As explained in my intoductory post, a wunderkammer is a German word which translates roughly to "cabinet of curiosities". These cabinets were in vogue in the 16th and 17th Centuries, and the basic idea that they represented would eventually develop into the concept of the museum. We take these priceless collections displayed at major museums around the world for granted today, but at one time anyone who thought they were anyone had a personal collection of curiosities to show to anyone who would take the time to look. One would imagine that the exotic displays of natural, and too often unnatural, items in a socially conscious young man's collection may give him an aura of education and of worldliness.

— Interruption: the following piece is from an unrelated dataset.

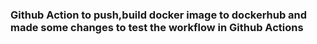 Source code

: ### Github Action to push,build docker image to dockerhub and made some changes to test the workflow in Github Actions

And in the world that his contemporaries were living in, who could argue the authenticity of anything that was presented as authentic? Ships at this time were traveling the globe in search of exotic ports rich with trade goods and spices. These ports were also full of stories, legends and flat out fabrication. And the traders new how to turn a buck on the wunderkammer phenomenon. While all of Europe was in constant astonishment at a world getting ever smaller and ever stranger, the appetite for something unique in your personal cabinet was a matter of status. This was a big deal during the Renaissance. Unicorn horn, two headed toad, mummified finger of a saint, sliver of the True Cross. All fair game.
My meager attempt at this concept revolves around a type tray that I bought at an antique shop for ten bucks. It has multiple compartments for the storage of movable type letters used in old printing presses. The idea is to accumulate something interesting to place in each compartment, and when finished put a glass plate over the drawer and hang it on the wall. I have various items to put in the holes already but I need to collect them up out of a myriad of drawers and containers and boxes that collect this sort of thing around the house.
I'll start an inventory, then we will discuss this again. Thanks for reading.